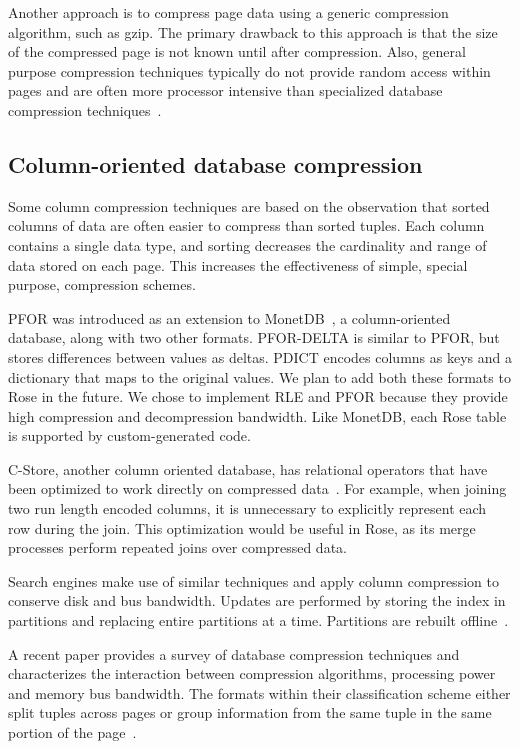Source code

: \documentclass{vldb}
\newcommand{\rows}{Rose\xspace}
\newcommand{\xxx}[1]{\textcolor{red}{\bf XXX: #1}}
\renewcommand{\xxx}[1]{\xspace}
\begin{document}
Another approach is to compress page data using a generic compression
algorithm, such as gzip.  The primary drawback to this approach is
that the size of the compressed page is not known until after
compression.  Also, general purpose compression techniques typically
do not provide random access within pages and are often more processor
intensive than specialized database compression
techniques~\cite{rowImplementationPerf}.

\subsection{Column-oriented database compression}

Some column compression techniques are based on the observation that sorted
columns of data are often easier to compress than sorted tuples.  Each
column contains a single data type, and sorting decreases the
cardinality and range of data stored on each page.  This increases the
effectiveness of simple, special purpose, compression schemes.

PFOR was introduced as an extension to
MonetDB~\cite{pfor}, a column-oriented database, along with two other
formats.  PFOR-DELTA is similar to PFOR, but stores differences between values as
deltas.\xxx{check}  PDICT encodes columns as keys and a dictionary that
maps to the original values.  We plan to add both these formats to
\rows in the future.  We chose to implement RLE and PFOR because they
provide high compression and decompression bandwidth.  Like MonetDB,
each \rows table is supported by custom-generated code.

C-Store, another column oriented database, has relational operators
that have been optimized to work directly on compressed
data~\cite{compExec}.  For example, when joining two run length encoded
columns, it is unnecessary to explicitly represent each row during the
join.  This optimization would be useful in \rows, as its
merge processes perform repeated joins over compressed data.

Search engines make use of similar techniques and apply column compression to conserve
disk and bus bandwidth.  Updates are performed by storing the index in
partitions and replacing entire partitions at a
time.  Partitions are rebuilt offline~\cite{searchengine}.

A recent paper provides a survey of database compression techniques
and characterizes the interaction between compression algorithms,
processing power and memory bus bandwidth.  The formats within their
classification scheme either split tuples across pages or group
information from the same tuple in the same portion of the
page~\cite{bitsForChronos}.
\end{document}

Assignment
Please copy, exactly as written, every line in the listing above from the line with "PFOR was introduced as an extension to" up to and including the line with "C-Store, another column".

Response
PFOR was introduced as an extension to
MonetDB~\cite{pfor}, a column-oriented database, along with two other
formats.  PFOR-DELTA is similar to PFOR, but stores differences between values as
deltas.\xxx{check}  PDICT encodes columns as keys and a dictionary that
maps to the original values.  We plan to add both these formats to
\rows in the future.  We chose to implement RLE and PFOR because they
provide high compression and decompression bandwidth.  Like MonetDB,
each \rows table is supported by custom-generated code.

C-Store, another column oriented database, has relational operators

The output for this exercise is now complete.